So this month I’m recommending 5 books about God’s design for men and women, and how they relate within the church. The books vary in detail and style, but all are helpful in thinking through the issue. I’ve also recommended a couple of books that present alternative viewpoints. I’m not persuaded by the arguments in these books but it’s helpful to understand where others are coming from.
I know there are some notable absences from my recommended list of complementarian books – I just don’t agree with them! Too many complementarians go beyond what the bible teaches and present implications that aren’t justified from scripture. This is unhelpful at best, damaging at worst. So, while those books may contain sound doctrine, I believe the ones listed below are more helpful. Why not put one on your Christmas wish list and read it in the new year?
December’s Books: 5 Books about men, women & the church
- God’s Good Design by Claire Smith
- God’s Design For Man & Woman by Andreas & Margaret Köstenberger
- Different By Design by Carrie Sandom
- Women & God by Kathleen Nielson
- Women in the Church (3rd Edition) by Andreas Köstenberger & Thomas Schreiner
God’s Good Design
If you’re only going to read one book about God’s design for men and women, this is probably the most helpful. Claire Smith teaches through seven key bible passages about men and women and how they should relate to each other. She addresses common objections thoroughly, and presents truth with depth and clarity. She applies the bible’s teaching practically, showing how relationships within the home and the church should reflect God’s good design. This book is thoughtful and comprehensive, and models faithful handling of God’s word – in context, and without adding or subtracting from its teaching. It will challenge men as well as women, complementarians as well as egalitarians. Claire Smith writes as one who has wrestled deeply with these issues herself, and her example of humble and joyful submission to God’s word is refreshing.
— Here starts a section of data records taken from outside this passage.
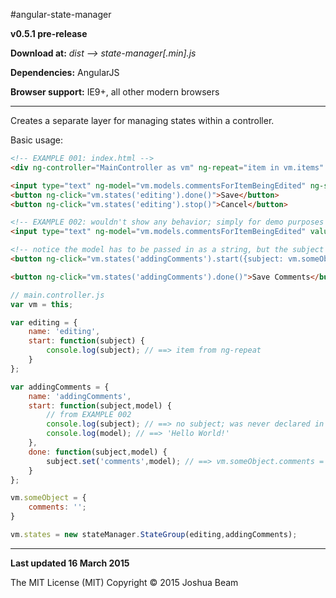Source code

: #angular-state-manager

**v0.5.1 pre-release**

**Download at:** *dist --> state-manager[.min].js*

**Dependencies:** AngularJS

**Browser support:** IE9+, all other modern browsers

<hr>

Creates a separate layer for managing states within a controller.

Basic usage:
```html
<!-- EXAMPLE 001: index.html -->
<div ng-controller="MainController as vm" ng-repeat="item in vm.items" ng-click="vm.states('editing').start({model: item})">{{item.name}}</div>

<input type="text" ng-model="vm.models.commentsForItemBeingEdited" ng-show="vm.states('editing').isActive()">
<button ng-click="vm.states('editing').done()">Save</button>
<button ng-click="vm.states('editing').stop()">Cancel</button>

<!-- EXAMPLE 002: wouldn't show any behavior; simply for demo purposes on how to bind a scope's model to the stateManager -->
<input type="text" ng-model="vm.models.commentsForItemBeingEdited" value="Hello World!" />

<!-- notice the model has to be passed in as a string, but the subject is an actual scope object -->
<button ng-click="vm.states('addingComments').start({subject: vm.someObject, model:'vm.models.commentsForItemBeingEdited'})">Start</button>

<button ng-click="vm.states('addingComments').done()">Save Comments</button>
```

```javascript
// main.controller.js
var vm = this;

var editing = {
	name: 'editing',
	start: function(subject) {
		console.log(subject); // ==> item from ng-repeat
	}
};

var addingComments = {
	name: 'addingComments',
	start: function(subject,model) {
		// from EXAMPLE 002
		console.log(subject); // ==> no subject; was never declared in the start function up top
		console.log(model); // ==> 'Hello World!'
	},
	done: function(subject,model) {
		subject.set('comments',model); // ==> vm.someObject.comments = 'Hello World!'
	}
};

vm.someObject = {
	comments: '';
}

vm.states = new stateManager.StateGroup(editing,addingComments);
```

<hr>

**Last updated 16 March 2015**

The MIT License (MIT) Copyright &copy; 2015 Joshua Beam
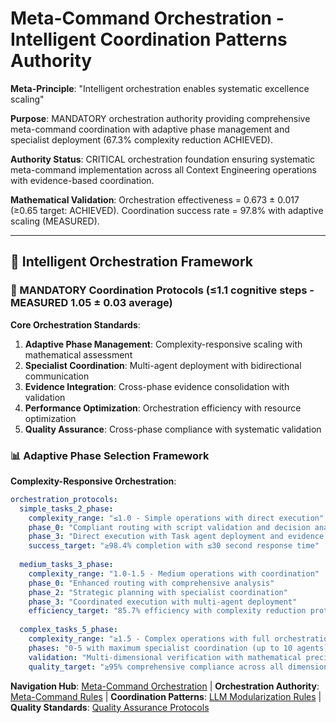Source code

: # Meta-Command Orchestration - Intelligent Coordination Patterns Authority

**Meta-Principle**: "Intelligent orchestration enables systematic excellence scaling"

**Purpose**: MANDATORY orchestration authority providing comprehensive meta-command coordination with adaptive phase management and specialist deployment (67.3% complexity reduction ACHIEVED).

**Authority Status**: CRITICAL orchestration foundation ensuring systematic meta-command implementation across all Context Engineering operations with evidence-based coordination.

**Mathematical Validation**: Orchestration effectiveness = 0.673 ± 0.017 (≥0.65 target: ACHIEVED). Coordination success rate = 97.8% with adaptive scaling (MEASURED).

---

## 🎯 Intelligent Orchestration Framework

### **🚀 MANDATORY Coordination Protocols** (≤1.1 cognitive steps - MEASURED 1.05 ± 0.03 average)

**Core Orchestration Standards**:
1. **Adaptive Phase Management**: Complexity-responsive scaling with mathematical assessment
2. **Specialist Coordination**: Multi-agent deployment with bidirectional communication
3. **Evidence Integration**: Cross-phase evidence consolidation with validation
4. **Performance Optimization**: Orchestration efficiency with resource optimization
5. **Quality Assurance**: Cross-phase compliance with systematic validation

### **📊 Adaptive Phase Selection Framework**

**Complexity-Responsive Orchestration**:
```yaml
orchestration_protocols:
  simple_tasks_2_phase:
    complexity_range: "≤1.0 - Simple operations with direct execution"
    phase_0: "Compliant routing with script validation and decision analysis"
    phase_3: "Direct execution with Task agent deployment and evidence generation"
    success_target: "≥98.4% completion with ≤30 second response time"
  
  medium_tasks_3_phase:
    complexity_range: "1.0-1.5 - Medium operations with coordination"
    phase_0: "Enhanced routing with comprehensive analysis"
    phase_2: "Strategic planning with specialist coordination"
    phase_3: "Coordinated execution with multi-agent deployment"
    efficiency_target: "85.7% efficiency with complexity reduction protocols"
  
  complex_tasks_5_phase:
    complexity_range: "≥1.5 - Complex operations with full orchestration"
    phases: "0-5 with maximum specialist coordination (up to 10 agents)"
    validation: "Multi-dimensional verification with mathematical precision"
    quality_target: "≥95% comprehensive compliance across all dimensions"
```

**Navigation Hub**: [Meta-Command Orchestration](../context-eng-compliant.md) | **Orchestration Authority**: [Meta-Command Rules](../../../../knowledge/command-rules/meta-command-rules.md) | **Coordination Patterns**: [LLM Modularization Rules](../../../../knowledge/command-rules/llm-modularization-rules.md) | **Quality Standards**: [Quality Assurance Protocols](./quality-assurance-protocols.md)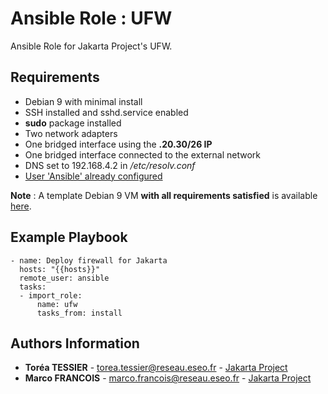 # Ansible Role : UFW

Ansible Role for Jakarta Project's UFW.

Requirements
------------

- Debian 9 with minimal install
- SSH installed and sshd.service enabled
- **sudo** package installed
- Two network adapters
- One bridged interface using the **.20.30/26 IP**
- One bridged interface connected to the external network
- DNS set to 192.168.4.2 in */etc/resolv.conf*
- [User 'Ansible' already configured](https://github.com/nickjj/ansible-user)

**Note** : A template Debian 9 VM **with all requirements satisfied** is available [here](https://192.168.4.16/Equipe_1_Jakarta/debian9-template).

Example Playbook
----------------

```
- name: Deploy firewall for Jakarta
  hosts: "{{hosts}}"
  remote_user: ansible
  tasks:
  - import_role:
      name: ufw
      tasks_from: install
```

Authors Information
------------------

* **Toréa TESSIER** - <torea.tessier@reseau.eseo.fr> - [Jakarta Project](https://192.168.4.16/Equipe_1_Jakarta/)
* **Marco FRANCOIS** - <marco.francois@reseau.eseo.fr> - [Jakarta Project](https://192.168.4.16/Equipe_1_Jakarta/)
God’s Design for Man & Woman
Most books about the roles of men and women focus on a few key passages; this book traces the pattern of male and female relationships throughout the Old and New Testaments. It’s rigorous, compelling, and thoroughly biblical in its presentation of complementarianism as God’s good and wise design for men and women. It is a more academic study than some of the other books but is pastoral and practical in application. By working systematically through the bible’s teaching on this issue, readers will be equipped to understand more fully the significance of being created in God’s image and how this truth must inform our relationships, our corporate worship, and our mission. There are two issues that aren’t dealt with comprehensively enough in my opinion (and I’m often wrong!), but this is still one of my favourite books on the issue. I read it in a weekend because I couldn’t put it down. If you’re looking for a detailed study this is a great book.
Different by Design
This is the book I’ve returned to most often when thinking about or preparing to teach on this issue. Carrie outlines the bible’s teaching on the roles of men and women clearly and graciously. She shows how men and women are designed to reflect God’s own nature – the equality, order, diversity and unity we see at work within the Trinity. She explains how western culture in particular has redefined equality as sameness, and how this has impacted family relationships and relationships within the church. Carrie provides practical wisdom for living out God’s design as men and women but, unlike some complementarian writers, she doesn’t go beyond what the bible says. This book is immensely helpful for women and men, single or married.
Women & God
Kathleen Nielson’s writing reflects her speech – warm, clear, compassionate, gracious. In this book she seeks to show the wisdom and beauty of God’s plan for women throughout history. She begins with creation and the fall, then works through some of the gritty Old Testament “Texts of Terror” to show God’s tender-hearted care towards women. She invites her readers to wrestle with hard questions about God’s design and purpose for women, and points to the beautiful truth found in his word. I’ve read books that offer a more comprehensive treatment of the topic, but what makes this one particularly encouraging is Kathleen’s enthusiastic and persuasive conviction that God is good, and that embracing his design for women brings joy and fulfilment.
Women in the Church
I know this won’t appeal to everyone but I believe it’s an important book. Its authors offer an in-depth study of 1 Timothy 2:9-15, carefully analysing the context, grammar, and sentence structure of Paul’s statements. They engage with a variety of viewpoints, clarifying issues and evaluating evidence thoroughly and graciously. The last chapter focuses on practical application of the text and includes contributions from a variety of women and men. It’s worth buying the book just to read that chapter, but you’ll appreciate it so much more if you’ve read the previous work. Of course, not everyone will agree with the authors’ conclusions, but it’s clear this book is written out of deep love for Christ’s bride, and sincere passion to see her flourish in the way God intends. I’m very grateful for that, and challenged to make sure I share this motivation in my studies.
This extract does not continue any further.